The investigations which have been carried on agree that environment is not so influential a cause for individual differences in intellect as is near ancestry. One rather interesting line of evidence can be quoted as an illustration. If individual differences in achievement are due largely to lack of training or to poor training, then to give the same amount and kind of training to all the individuals in a group should reduce the differences. If such practice does not reduce the differences, then it is not reasonable to suppose that the differences were caused in the first place by differences in training. As a matter of fact, equalizing training increases the differences. The superior man becomes more superior, the inferior is left further behind than ever. A common occurrence in school administration bears out this conclusion reached by experimental means. The child who skips a grade is ready at the end of three years to skip again, and the child who fails a grade is likely at the end of three years to fail again. Though environment seems of little influence as compared with near ancestry in determining intellectual ability per se, yet it has considerable influence in determining the line along which this ability is to manifest itself. The fact that between 1840-44, 9.4 per cent of the college men went into teaching as a profession and 37.5 per cent into the ministry, while between 1890-94, 25.4 per cent chose the former and only 14 per cent the latter, can be accounted for only on the basis of environmental influence of some kind.[16]
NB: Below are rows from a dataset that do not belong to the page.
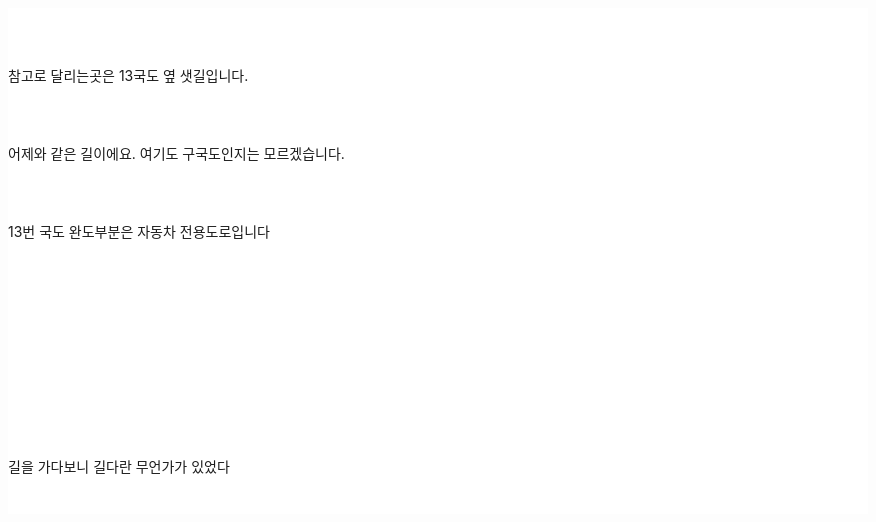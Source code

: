 <img alt="" class="se-image-resource" data-height="506" data-lazy-src="https://postfiles.pstatic.net/MjAxOTA2MjhfMjI1/MDAxNTYxNzIxNjQzMTk3.2QqJBVQpEg_Z-zi_HDTkerExiz7nfnP9vvuKHTPnUQwg.Kza7QVOlv9VYvkBR4nk-wzh2WtWq6GRJjEONzER5Isog.JPEG.dls32208/20190626_120714.jpg?type=w966" data-width="900" src="https://postfiles.pstatic.net/MjAxOTA2MjhfMjI1/MDAxNTYxNzIxNjQzMTk3.2QqJBVQpEg_Z-zi_HDTkerExiz7nfnP9vvuKHTPnUQwg.Kza7QVOlv9VYvkBR4nk-wzh2WtWq6GRJjEONzER5Isog.JPEG.dls32208/20190626_120714.jpg?type=w80_blur"/>
</a> </div>
</div>
</div> <div class="se-component se-image se-l-default" id="SE-8d54e34a-9998-11e9-9685-6122a1fa0ce6">
<div class="se-component-content se-component-content-fit">
<div class="se-section se-section-image se-l-default se-section-align-">
<a class="se-module se-module-image __se_image_link __se_link" data-linkdata='{"id" : "SE-8d54e34a-9998-11e9-9685-6122a1fa0ce6", "src" : "https://postfiles.pstatic.net/MjAxOTA2MjhfMTQz/MDAxNTYxNzIxNjQ1NTc1.todvIAF1oKK0tKbk8q_UHzUJpXVXSuRRNUPP2HCFAP0g.YpaD_l8DpT7Nobjzt0zsR60AhbaIupXurL3W_ZDRT5cg.JPEG.dls32208/20190626_120723.jpg", "linkUse" : "false", "link" : ""}' data-linktype="img" href="#" onclick="return false;" style=" ">
<img alt="" class="se-image-resource" data-height="506" data-lazy-src="https://postfiles.pstatic.net/MjAxOTA2MjhfMTQz/MDAxNTYxNzIxNjQ1NTc1.todvIAF1oKK0tKbk8q_UHzUJpXVXSuRRNUPP2HCFAP0g.YpaD_l8DpT7Nobjzt0zsR60AhbaIupXurL3W_ZDRT5cg.JPEG.dls32208/20190626_120723.jpg?type=w966" data-width="900" src="https://postfiles.pstatic.net/MjAxOTA2MjhfMTQz/MDAxNTYxNzIxNjQ1NTc1.todvIAF1oKK0tKbk8q_UHzUJpXVXSuRRNUPP2HCFAP0g.YpaD_l8DpT7Nobjzt0zsR60AhbaIupXurL3W_ZDRT5cg.JPEG.dls32208/20190626_120723.jpg?type=w80_blur"/>
</a> </div>
</div>
</div> <div class="se-component se-text se-l-default" id="SE-ab9ec3ac-999b-11e9-9685-8de71f04953d">
<div class="se-component-content">
<div class="se-section se-section-text se-l-default">
<div class="se-module se-module-text"><p class="se-text-paragraph se-text-paragraph-align-" id="SE-8436ddf2-99fb-11e9-bdc1-73b94f559829" style="line-height:1.8;"><span class="se-fs- se-ff-" id="SE-a1dda880-99fb-11e9-bdc1-e3264813f0d0" style="">참고로 달리는곳은 13국도 옆 샛길입니다.</span></p><p class="se-text-paragraph se-text-paragraph-align-" id="SE-8436ddf3-99fb-11e9-bdc1-bb51888977ef" style="line-height:1.8;"><span class="se-fs- se-ff-" id="SE-a1dda881-99fb-11e9-bdc1-fdb94c1b8ad2" style="">​</span></p><p class="se-text-paragraph se-text-paragraph-align-" id="SE-8436ddf4-99fb-11e9-bdc1-2ffc225a486c" style="line-height:1.8;"><span class="se-fs- se-ff-" id="SE-a1dda882-99fb-11e9-bdc1-29a995cddfc0" style="">어제와 같은 길이에요. 여기도 구국도인지는 모르겠습니다.</span></p><p class="se-text-paragraph se-text-paragraph-align-" id="SE-8436ddf5-99fb-11e9-bdc1-07b348ed27f6" style="line-height:1.8;"><span class="se-fs- se-ff-" id="SE-a1dda883-99fb-11e9-bdc1-3bb919e1d3ce" style="">​</span></p><p class="se-text-paragraph se-text-paragraph-align-" id="SE-8436ddf6-99fb-11e9-bdc1-c7aa3de48086" style="line-height:1.8;"><span class="se-fs- se-ff-" id="SE-a1dda884-99fb-11e9-bdc1-db323ffc3495" style="">13번 국도 완도부분은 자동차 전용도로입니다</span></p><p class="se-text-paragraph se-text-paragraph-align-" id="SE-8436ddf7-99fb-11e9-bdc1-abfac9489f2a" style="line-height:1.8;"><span class="se-fs- se-ff-" id="SE-a1dda885-99fb-11e9-bdc1-8dec0e73ff16" style="">​</span></p><p class="se-text-paragraph se-text-paragraph-align-" id="SE-8436ddf8-99fb-11e9-bdc1-cb967254d26e" style="line-height:1.8;"><span class="se-fs- se-ff-" id="SE-a1dda886-99fb-11e9-bdc1-69d1694305f4" style="">​</span></p><p class="se-text-paragraph se-text-paragraph-align-" id="SE-8436ddf9-99fb-11e9-bdc1-e92feafe330f" style="line-height:1.8;"><span class="se-fs- se-ff-" id="SE-a1ddcf97-99fb-11e9-bdc1-4fe5af778a38" style="">​</span></p><p class="se-text-paragraph se-text-paragraph-align-" id="SE-8437050a-99fb-11e9-bdc1-2583d2301b4c" style="line-height:1.8;"><span class="se-fs- se-ff-" id="SE-a1ddcf98-99fb-11e9-bdc1-f995e87da645" style="">​</span></p><p class="se-text-paragraph se-text-paragraph-align-" id="SE-8437050b-99fb-11e9-bdc1-1307d3ac80b4" style="line-height:1.8;"><span class="se-fs- se-ff-" id="SE-a1ddcf99-99fb-11e9-bdc1-7b8ae690f2bc" style="">​</span></p><p class="se-text-paragraph se-text-paragraph-align-" id="SE-c441df56-999c-11e9-9685-13935438b2c1" style="line-height:1.8;"><span class="se-fs- se-ff-" id="SE-a1ddcf9a-99fb-11e9-bdc1-c9cc0c23e995" style="">길을 가다보니 길다란 무언가가 있었다</span></p></div>
</div>
</div>
</div> <div class="se-component se-image se-l-default" id="SE-8d550a5b-9998-11e9-9685-65c5770da3d8">
<div class="se-component-content se-component-content-fit">
<div class="se-section se-section-image se-l-default se-section-align-">
<a class="se-module se-module-image __se_image_link __se_link" data-linkdata='{"id" : "SE-8d550a5b-9998-11e9-9685-65c5770da3d8", "src" : "https://postfiles.pstatic.net/MjAxOTA2MjhfMjk3/MDAxNTYxNzIxNjQ3MTUx.NhmeRRwsHw6b2m8oP54ZnRQrhcn-6fbMh7pD18AF8y0g.ysgkkjm5xOb9ZQc4LZAqyORp5FWpr8RpJ9yqC8sHn70g.JPEG.dls32208/20190626_121919.jpg", "linkUse" : "false", "link" : ""}' data-linktype="img" href="#" onclick="return false;" style=" ">
<img alt="" class="se-image-resource" data-height="1600" data-lazy-src="https://postfiles.pstatic.net/MjAxOTA2MjhfMjk3/MDAxNTYxNzIxNjQ3MTUx.NhmeRRwsHw6b2m8oP54ZnRQrhcn-6fbMh7pD18AF8y0g.ysgkkjm5xOb9ZQc4LZAqyORp5FWpr8RpJ9yqC8sHn70g.JPEG.dls32208/20190626_121919.jpg?type=w966" data-width="900" src="https://postfiles.pstatic.net/MjAxOTA2MjhfMjk3/MDAxNTYxNzIxNjQ3MTUx.NhmeRRwsHw6b2m8oP54ZnRQrhcn-6fbMh7pD18AF8y0g.ysgkkjm5xOb9ZQc4LZAqyORp5FWpr8RpJ9yqC8sHn70g.JPEG.dls32208/20190626_121919.jpg?type=w80_blur"/>
</a> </div>
</div>
</div> <div class="se-component se-text se-l-default" id="SE-f3b6e167-999b-11e9-9685-c16c7a5d59cb">
<div class="se-component-content">
<div class="se-section se-section-text se-l-default">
Another fact concerning the influence of environment is that it is very much more effective in influencing morality than intellect. Morality is the outcome of the proper direction of capacities and tendencies possessed by the individual, and therefore is extremely susceptible to environmental influences. We are all familiar with the differences in moral standards of different social groups. One boy may become a bully and another considerate of the rights of others, one learns to steal and another to be honest, one to lie and another to be truthful, because of the influence of their environments rather than on account of differences in their original natures. We are beginning to recognize the importance of environment in moral training in the provisions made to protect children from immoral influences, in the opportunities afforded for the right sort of recreation, and even in the removal of children from the custody of their parents when the environment is extremely unfavorable.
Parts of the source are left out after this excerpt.